Tell me about pharmacological agents for the treatment of infantile haemangiomas.
Propranolol Systemic corticosteroids Intralesional corticosteroids Vincristine Interferon α-2a (Imiquimod)
What is the first-line pharmacological treatment?
Propranolol (β-blocker) • Chance discovery in 2008 in two children with cardiopulmonary conditions. • 12 month course usually to avoid rebound growth. • Side effects ∘ Hypoglycaemia ∘ Bronchospasm ∘ Hypotension ∘ Hypothermia.
• Full history, examination, ECG and echocardiogram prior to commencing
treatment.
• Heart rate, blood pressure and blood glucose should be monitored during initiation of treatment.
• Absolute contraindications: ∘ sick sinus syndrome, ∘ 2nd or 3rd-degree heart block. • Relative contraindications: ∘ Impaired cardiac function ∘ Sinus bradycardia ∘ Hypotension ∘ First-degree heart block ∘ Chronic renal insufficiency ∘ PHACES syndrome, where cerebral perfusion can be compromised. • Topical β-blockers, e.g. 0.5% timolol, can be considered for superficial lesions when systemic propranolol is contraindicated
What are the other pharmacological treatments?
Systemic corticosteroids
• Alternative or adjunct to β-blockers.
• Up to 12 months.
• Close monitoring (rebound growth on withdrawl).
• Side effects: ∘ Cushingoid appearance ∘ Irritability ∘ Gastrointestinal upset ∘ Fungal infections ∘ Growth retardation ∘ Hypertension ∘ Adrenal suppression ∘ Immunosuppression - live vaccines should be avoided.
Intralesional corticosteroids
• Best on localised superficial haemangioma.
• Triamcinolone monthly.
Vincristine
• Adjunctive treatment of resistant, life-threatening haemangiomas.
• Inhibits cellular proliferation.
• Joint care with oncologist.
Interferon α-2a
• Used for life-threatening haemangiomas resistant to propranolol and steroids.
• Not usually given concomitantly with steroids.
• Side effects: flu-like illness and spastic diplegia.
Imiquimod
• Not an accepted treatment, but reportedly accelerates involution.
What interventional treatments may be offered?
Surgery
• Not usually required in proliferative phase (excision / debulking only indicated to preserve critical function after failure of all other treatment).
• May be offered at involuted phase for cosmesis.
Laser
• Vascular lasers do not penetrate deeply enough to ablate haemangiomas.
• Can be used for acute ulceration, or residual telangiectasia or baggy skin after involution.
What are congenital haemangiomas?
- Rare vascular tumours; completely formed at birth.

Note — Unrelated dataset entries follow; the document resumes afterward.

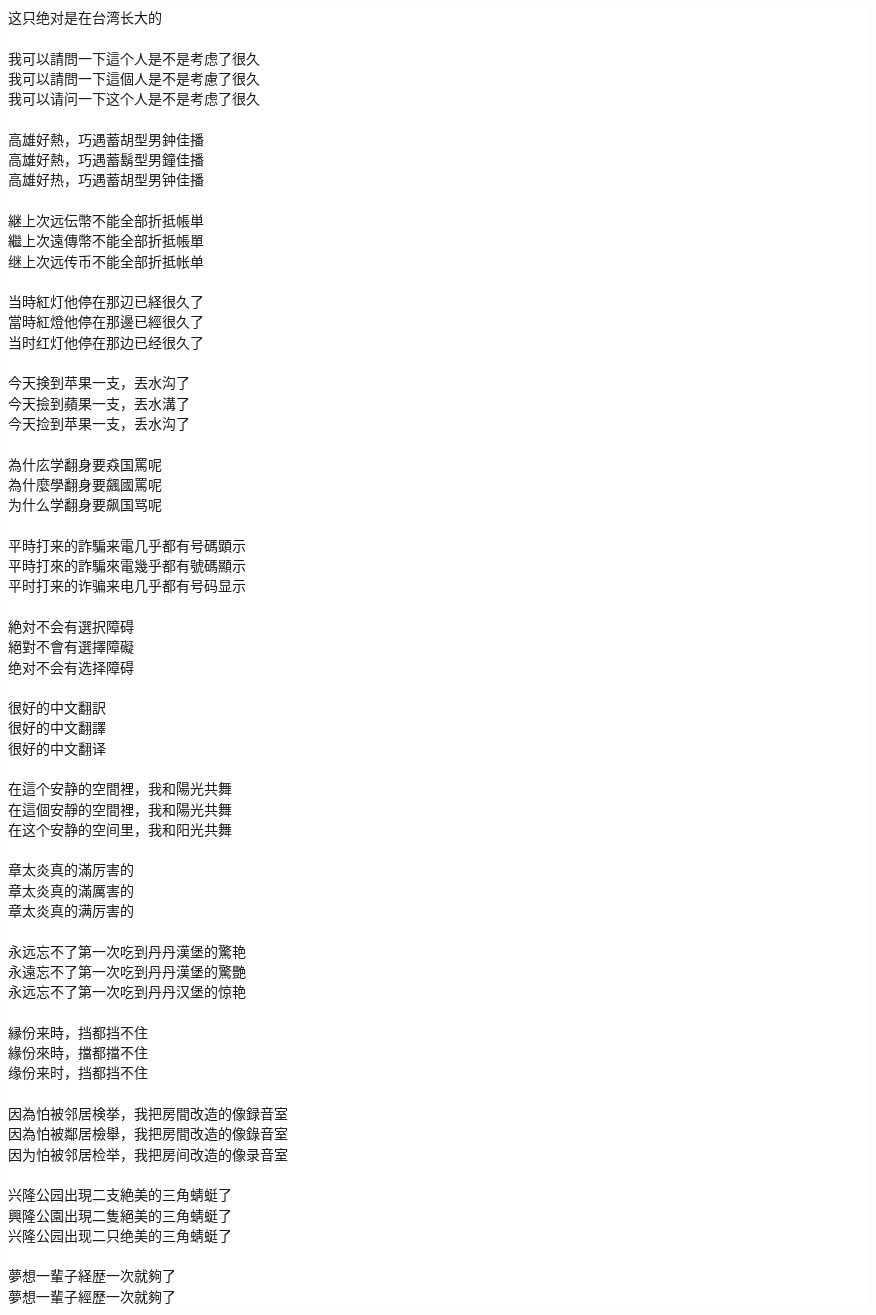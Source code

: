 这只绝对是在台湾长大的<br>
<br>
我可以請問一下這个人是不是考虑了很久<br>
我可以請問一下這個人是不是考慮了很久<br>
我可以请问一下这个人是不是考虑了很久<br>
<br>
高雄好熱，巧遇蓄胡型男鈡佳播<br>
高雄好熱，巧遇蓄鬍型男鐘佳播<br>
高雄好热，巧遇蓄胡型男钟佳播<br>
<br>
継上次远伝幣不能全部折抵帳単<br>
繼上次遠傳幣不能全部折抵帳單<br>
继上次远传币不能全部折抵帐单<br>
<br>
当時紅灯他停在那辺已経很久了<br>
當時紅燈他停在那邊已經很久了<br>
当时红灯他停在那边已经很久了<br>
<br>
今天𢮦到苹果一支，丟水沟了<br>
今天撿到蘋果一支，丟水溝了<br>
今天捡到苹果一支，丢水沟了<br>
<br>
為什庅学翻身要猋国罵呢<br>
為什麼學翻身要飆國罵呢<br>
为什么学翻身要飙国骂呢<br>
<br>
平時打来的詐騙来電几乎都有号碼顕示<br>
平時打來的詐騙來電幾乎都有號碼顯示<br>
平时打来的诈骗来电几乎都有号码显示<br>
<br>
絶対不会有選択障碍<br>
絕對不會有選擇障礙<br>
绝对不会有选择障碍<br>
<br>
很好的中文翻訳<br>
很好的中文翻譯<br>
很好的中文翻译<br>
<br>
在這个安静的空間裡，我和陽光共舞<br>
在這個安靜的空間裡，我和陽光共舞<br>
在这个安静的空间里，我和阳光共舞<br>
<br>
章太炎真的滿厉害的<br>
章太炎真的滿厲害的<br>
章太炎真的满厉害的<br>
<br>
永远忘不了第一次吃到丹丹漢堡的驚艳<br>
永遠忘不了第一次吃到丹丹漢堡的驚艷<br>
永远忘不了第一次吃到丹丹汉堡的惊艳<br>
<br>
縁份来時，挡都挡不住<br>
緣份來時，擋都擋不住<br>
缘份来时，挡都挡不住<br>
<br>
因為怕被邻居検挙，我把房間改造的像録音室<br>
因為怕被鄰居檢舉，我把房間改造的像錄音室<br>
因为怕被邻居检举，我把房间改造的像录音室<br>
<br>
兴隆公园出現二支絶美的三角蜻蜓了<br>
興隆公園出現二隻絕美的三角蜻蜓了<br>
兴隆公园出现二只绝美的三角蜻蜓了<br>
<br>
夢想一輩子経歴一次就夠了<br>
夢想一輩子經歷一次就夠了<br>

- Do not rapidly proliferate.
• Two main types:
1 Rapidly involuting congenital haemangioma (RICH)
2 Non-involuting congenital haemangioma (NICH).

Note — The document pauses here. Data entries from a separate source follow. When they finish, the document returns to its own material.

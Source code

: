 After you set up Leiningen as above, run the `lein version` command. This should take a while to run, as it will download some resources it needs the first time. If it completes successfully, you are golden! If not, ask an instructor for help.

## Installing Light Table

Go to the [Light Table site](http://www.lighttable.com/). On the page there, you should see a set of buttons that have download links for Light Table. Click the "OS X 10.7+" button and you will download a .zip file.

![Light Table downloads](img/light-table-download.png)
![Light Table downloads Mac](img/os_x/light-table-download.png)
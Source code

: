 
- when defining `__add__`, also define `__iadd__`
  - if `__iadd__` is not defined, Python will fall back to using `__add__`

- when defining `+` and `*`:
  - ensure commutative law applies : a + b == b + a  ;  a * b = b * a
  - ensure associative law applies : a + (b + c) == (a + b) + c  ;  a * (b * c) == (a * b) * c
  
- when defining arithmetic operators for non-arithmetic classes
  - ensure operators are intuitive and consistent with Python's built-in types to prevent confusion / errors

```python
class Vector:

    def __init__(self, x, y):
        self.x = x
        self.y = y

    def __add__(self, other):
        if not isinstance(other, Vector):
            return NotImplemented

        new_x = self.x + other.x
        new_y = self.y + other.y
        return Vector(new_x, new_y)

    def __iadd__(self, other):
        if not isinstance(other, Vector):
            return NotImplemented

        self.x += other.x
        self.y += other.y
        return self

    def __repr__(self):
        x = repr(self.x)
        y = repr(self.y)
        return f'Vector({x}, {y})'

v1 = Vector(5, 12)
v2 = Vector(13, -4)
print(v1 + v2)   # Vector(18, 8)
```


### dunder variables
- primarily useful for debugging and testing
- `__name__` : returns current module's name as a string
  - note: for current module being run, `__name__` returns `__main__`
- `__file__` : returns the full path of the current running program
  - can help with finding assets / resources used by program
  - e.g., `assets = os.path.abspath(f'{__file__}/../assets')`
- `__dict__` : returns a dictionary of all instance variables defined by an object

• Both are GLUT1 negative.
• Large lesions can cause high-output cardiac failure.
∘ Presents on antenatal ultrasound as hydrops fetalis.
- RICH undergoes accelerated regression after a few weeks; usually complete by 14 months.
- NICH does not involute; continues to grow in proportion to child.
What is pyogenic granuloma?
- Acquired lesions composed of proliferative vascular tissue.
- Common on face and hands.
- May arise following seemingly trivial trauma.
- Rapid growth, may bleed, can be confused with cutaneous malignancy.
- Easily treated by curettage or excision.
What is Kasabach-Merritt phenomenon?
• Associated with:
- Kaposiform haemangioendothelioma
- Tufted angioma.
- Described by two paediatricians in 1940.
- Rare, life-threatening condition - mortality rate up to 30%.
- Peak incidence is in early infancy.
- Managed in PICU setting.
• Characterised by:
∘ Enlarging invasive vascular tumour.
∘ Platelet trapping within lesion, leading to profound thrombocytopenia.
∘ Secondary consumptive coagulopathy and hypofibrinogenaemia.
• Risk of spontaneous internal haemorrhage into any body cavity.
What are vascular malformations? How do they differ from vascular tumours?
• Occur due to intrinsic abnormality of development (not tumour).
• Present at birth; generally grow in proportion to body.
∘ Can increase in size after weight gain, trauma or hormonal surges of puberty/pregnancy.
• Causative genes have been identified in some cases.
How can vascular malformations be investigated?
- Gadolinium-enhanced MRI: assesses flow characteristics and extent of involvement.
- CT: intraosseous lesions.
- Conventional angiography: treatment rather than diagnosis.